▶ DIRECTIONS FOR THIS TASK
Only lines holding the word "change" should be copied from the material.

:: PROVIDED RECORDS ::

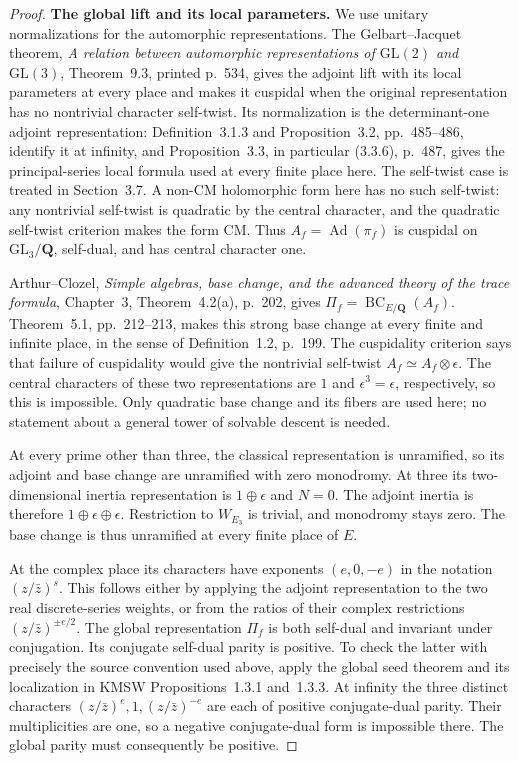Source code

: \documentclass[11pt,a4paper]{article}
\theoremstyle{definition}
\renewcommand{\paragraph}[1]{\par\smallskip\noindent\textbf{#1}\quad\ignorespaces}
\begin{document}
\begin{proof}
\paragraph{The global lift and its local parameters.}
We use unitary normalizations for the automorphic representations.
The Gelbart--Jacquet theorem, \emph{A relation between automorphic
representations of $\mathrm{GL}(2)$ and $\mathrm{GL}(3)$},
Theorem~9.3, printed p.~534, gives the adjoint lift with its local
parameters at every place and makes it cuspidal when the original
representation has no nontrivial character self-twist.  Its
normalization is the determinant-one adjoint representation:
Definition~3.1.3 and Proposition~3.2, pp.~485--486, identify it
at infinity, and Proposition~3.3, in particular (3.3.6), p.~487,
gives the principal-series local formula used at every finite
place here.  The self-twist case is treated in Section~3.7.
A non-CM holomorphic form here has no such self-twist:
any nontrivial self-twist is quadratic by the central character,
and the quadratic self-twist criterion makes the form CM.
Thus $A_f=\operatorname{Ad}(\pi_f)$ is cuspidal on
$\mathrm{GL}_3/\mathbf Q$, self-dual, and has central character one.

Arthur--Clozel, \emph{Simple algebras, base change, and the
advanced theory of the trace formula}, Chapter~3,
Theorem~4.2(a), p.~202, gives
$\Pi_f=\operatorname{BC}_{E/\mathbf Q}(A_f)$.
Theorem~5.1, pp.~212--213, makes this strong base change at
every finite and infinite place, in the sense of Definition~1.2,
p.~199.  The cuspidality criterion says that failure of
cuspidality would give the
nontrivial self-twist $A_f\simeq A_f\otimes\epsilon$.
The central characters of these two representations are $1$
and $\epsilon^3=\epsilon$, respectively, so this is impossible.
Only quadratic base change and its fibers are used here;
no statement about a general tower of solvable descent is needed.

At every prime other than three, the classical representation
is unramified, so its adjoint and base change are unramified
with zero monodromy.  At three its two-dimensional inertia
representation is $1\oplus\epsilon$ and $N=0$.  The adjoint
inertia is therefore $1\oplus\epsilon\oplus\epsilon$.
Restriction to $W_{E_3}$ is trivial, and monodromy stays zero.
The base change is thus unramified at every finite place of $E$.

At the complex place its characters have exponents
$(e,0,-e)$ in the notation $(z/\bar z)^s$.  This follows either
by applying the adjoint representation to the two real
discrete-series weights, or from the ratios of their complex
restrictions $(z/\bar z)^{\pm e/2}$.
The global representation $\Pi_f$ is both self-dual and invariant
under conjugation.  Its conjugate self-dual parity is positive.
To check the latter with precisely the source convention used
above, apply the global seed theorem and its localization in
KMSW Propositions~1.3.1 and~1.3.3.  At infinity the three
distinct characters $(z/\bar z)^e,1,(z/\bar z)^{-e}$
are each of positive conjugate-dual parity.  Their multiplicities
are one, so a negative conjugate-dual form is impossible there.
The global parity must consequently be positive.


\end{proof}
\end{document}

:::

▶ ANSWER BOX
Arthur--Clozel, \emph{Simple algebras, base change, and the
Theorem~5.1, pp.~212--213, makes this strong base change at
Only quadratic base change and its fibers are used here;
is unramified, so its adjoint and base change are unramified
The base change is thus unramified at every finite place of $E$.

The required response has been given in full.